*** Opening DATA FOR REVIEW ***

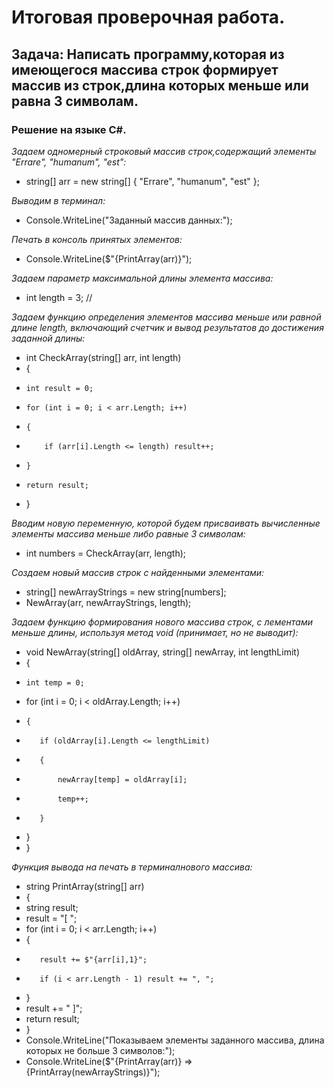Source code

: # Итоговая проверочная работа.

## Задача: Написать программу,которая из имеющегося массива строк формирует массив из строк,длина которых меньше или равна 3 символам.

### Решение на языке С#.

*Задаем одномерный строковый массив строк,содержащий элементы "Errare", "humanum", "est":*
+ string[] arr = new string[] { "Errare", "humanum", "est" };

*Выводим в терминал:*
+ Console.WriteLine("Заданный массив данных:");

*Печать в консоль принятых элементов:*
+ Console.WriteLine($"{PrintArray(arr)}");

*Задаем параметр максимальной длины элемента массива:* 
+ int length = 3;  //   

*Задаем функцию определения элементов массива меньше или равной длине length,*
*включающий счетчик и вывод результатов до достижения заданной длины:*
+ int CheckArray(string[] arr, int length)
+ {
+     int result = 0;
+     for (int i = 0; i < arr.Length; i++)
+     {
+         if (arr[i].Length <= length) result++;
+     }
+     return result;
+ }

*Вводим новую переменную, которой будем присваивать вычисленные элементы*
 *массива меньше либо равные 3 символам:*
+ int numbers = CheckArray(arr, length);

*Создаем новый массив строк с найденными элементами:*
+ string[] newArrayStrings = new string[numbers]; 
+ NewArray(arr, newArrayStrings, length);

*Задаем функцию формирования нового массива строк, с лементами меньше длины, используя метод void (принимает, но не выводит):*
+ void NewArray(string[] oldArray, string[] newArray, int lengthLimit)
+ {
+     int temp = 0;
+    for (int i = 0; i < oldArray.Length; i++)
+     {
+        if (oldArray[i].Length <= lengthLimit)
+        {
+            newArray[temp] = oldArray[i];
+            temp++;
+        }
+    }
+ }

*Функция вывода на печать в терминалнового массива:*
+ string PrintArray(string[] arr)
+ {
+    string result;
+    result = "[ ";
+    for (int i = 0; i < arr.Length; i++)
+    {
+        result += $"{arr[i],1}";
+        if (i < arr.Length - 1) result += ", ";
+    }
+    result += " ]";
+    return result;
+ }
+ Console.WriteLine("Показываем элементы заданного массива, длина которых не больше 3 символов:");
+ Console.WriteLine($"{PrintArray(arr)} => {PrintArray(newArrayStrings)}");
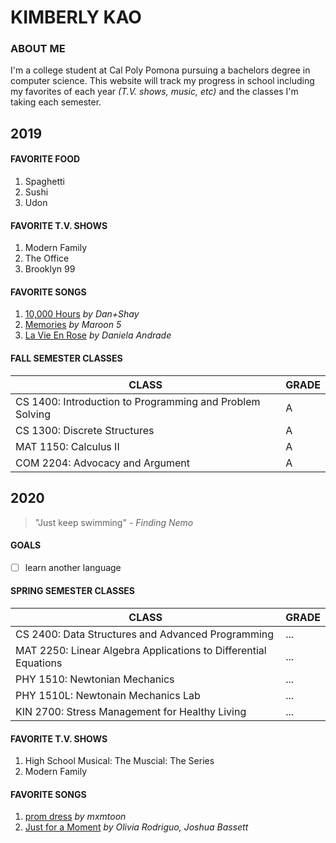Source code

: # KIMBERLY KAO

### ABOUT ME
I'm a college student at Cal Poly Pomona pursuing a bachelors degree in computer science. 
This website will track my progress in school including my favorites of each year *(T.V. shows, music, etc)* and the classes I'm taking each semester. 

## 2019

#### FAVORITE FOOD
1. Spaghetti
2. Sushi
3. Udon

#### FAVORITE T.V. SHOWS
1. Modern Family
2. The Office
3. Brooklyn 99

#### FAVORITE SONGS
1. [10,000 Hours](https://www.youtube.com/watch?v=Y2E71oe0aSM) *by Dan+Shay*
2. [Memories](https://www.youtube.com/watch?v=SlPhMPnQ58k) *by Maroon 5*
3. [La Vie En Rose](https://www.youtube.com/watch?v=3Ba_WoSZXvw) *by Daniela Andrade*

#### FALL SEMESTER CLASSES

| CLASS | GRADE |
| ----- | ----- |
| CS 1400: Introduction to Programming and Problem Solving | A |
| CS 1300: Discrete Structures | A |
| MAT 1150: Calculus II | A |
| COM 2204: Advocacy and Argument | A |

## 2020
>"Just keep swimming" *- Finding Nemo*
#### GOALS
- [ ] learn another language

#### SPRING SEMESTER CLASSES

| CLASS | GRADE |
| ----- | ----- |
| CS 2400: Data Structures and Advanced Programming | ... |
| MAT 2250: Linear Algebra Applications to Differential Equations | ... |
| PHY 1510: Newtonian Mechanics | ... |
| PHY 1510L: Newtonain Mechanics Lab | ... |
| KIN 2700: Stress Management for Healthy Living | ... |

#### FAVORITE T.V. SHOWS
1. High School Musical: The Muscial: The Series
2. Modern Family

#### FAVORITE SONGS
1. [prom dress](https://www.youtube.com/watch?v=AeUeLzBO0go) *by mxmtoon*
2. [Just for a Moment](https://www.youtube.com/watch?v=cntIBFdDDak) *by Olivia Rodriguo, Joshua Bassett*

*** Closing DATA FOR REVIEW ***

» **BRIEF**
The answer must be every line of the records that contains the word "элементов".

» **OUTPUT BELOW**
*Печать в консоль принятых элементов:*
*Задаем функцию определения элементов массива меньше или равной длине length,*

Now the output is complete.